What is required: Here the job is to transcribe the data exactly while omitting the images.

Data provided:
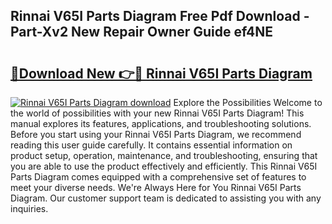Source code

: ## Rinnai V65I Parts Diagram Free Pdf Download - Part-Xv2 New Repair Owner Guide ef4NE

# <h2><a href="http://dfn2y8.blite.top/?on=Rinnai+V65I+Parts+Diagram">🔗Download New 👉🔴 Rinnai V65I Parts Diagram</a></h2>

[![Rinnai V65I Parts Diagram download](https://i.imgur.com/lujVjoI.png)](http://dfn2y8.blite.top/?on=Rinnai+V65I+Parts+Diagram)
Explore the Possibilities Welcome to the world of possibilities with your new Rinnai V65I Parts Diagram! This manual explores its features, applications, and troubleshooting solutions. Before you start using your Rinnai V65I Parts Diagram, we recommend reading this user guide carefully. It contains essential information on product setup, operation, maintenance, and troubleshooting, ensuring that you are able to use the product effectively and efficiently. This Rinnai V65I Parts Diagram comes equipped with a comprehensive set of features to meet your diverse needs. We're Always Here for You Rinnai V65I Parts Diagram. Our customer support team is dedicated to assisting you with any inquiries.
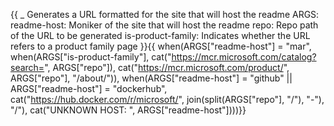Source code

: {{
    _ Generates a URL formatted for the site that will host the readme
    ARGS:
      readme-host: Moniker of the site that will host the readme
      repo: Repo path of the URL to be generated
      is-product-family: Indicates whether the URL refers to a product family page
}}{{
when(ARGS["readme-host"] = "mar",
    when(ARGS["is-product-family"],
        cat("https://mcr.microsoft.com/catalog?search=", ARGS["repo"]),
        cat("https://mcr.microsoft.com/product/", ARGS["repo"], "/about/")),
    when(ARGS["readme-host"] = "github" || ARGS["readme-host"] = "dockerhub",
        cat("https://hub.docker.com/r/microsoft/", join(split(ARGS["repo"], "/"), "-"), "/"),
        cat("UNKNOWN HOST: ", ARGS["readme-host"])))}}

Exercise result:
Source code

: ## Rinnai V65I Parts Diagram Free Pdf Download - Part-Xv2 New Repair Owner Guide ef4NE

# <h2><a href="http://dfn2y8.blite.top/?on=Rinnai+V65I+Parts+Diagram">🔗Download New 👉🔴 Rinnai V65I Parts Diagram</a></h2>

[![Rinnai V65I Parts Diagram download](https://i.imgur.com/lujVjoI.png)](http://dfn2y8.blite.top/?on=Rinnai+V65I+Parts+Diagram)
Explore the Possibilities Welcome to the world of possibilities with your new Rinnai V65I Parts Diagram! This manual explores its features, applications, and troubleshooting solutions. Before you start using your Rinnai V65I Parts Diagram, we recommend reading this user guide carefully. It contains essential information on product setup, operation, maintenance, and troubleshooting, ensuring that you are able to use the product effectively and efficiently. This Rinnai V65I Parts Diagram comes equipped with a comprehensive set of features to meet your diverse needs. We're Always Here for You Rinnai V65I Parts Diagram. Our customer support team is dedicated to assisting you with any inquiries.
Source code

: {{
    _ Generates a URL formatted for the site that will host the readme
    ARGS:
      readme-host: Moniker of the site that will host the readme
      repo: Repo path of the URL to be generated
      is-product-family: Indicates whether the URL refers to a product family page
}}{{
when(ARGS["readme-host"] = "mar",
    when(ARGS["is-product-family"],
        cat("https://mcr.microsoft.com/catalog?search=", ARGS["repo"]),
        cat("https://mcr.microsoft.com/product/", ARGS["repo"], "/about/")),
    when(ARGS["readme-host"] = "github" || ARGS["readme-host"] = "dockerhub",
        cat("https://hub.docker.com/r/microsoft/", join(split(ARGS["repo"], "/"), "-"), "/"),
        cat("UNKNOWN HOST: ", ARGS["readme-host"])))}}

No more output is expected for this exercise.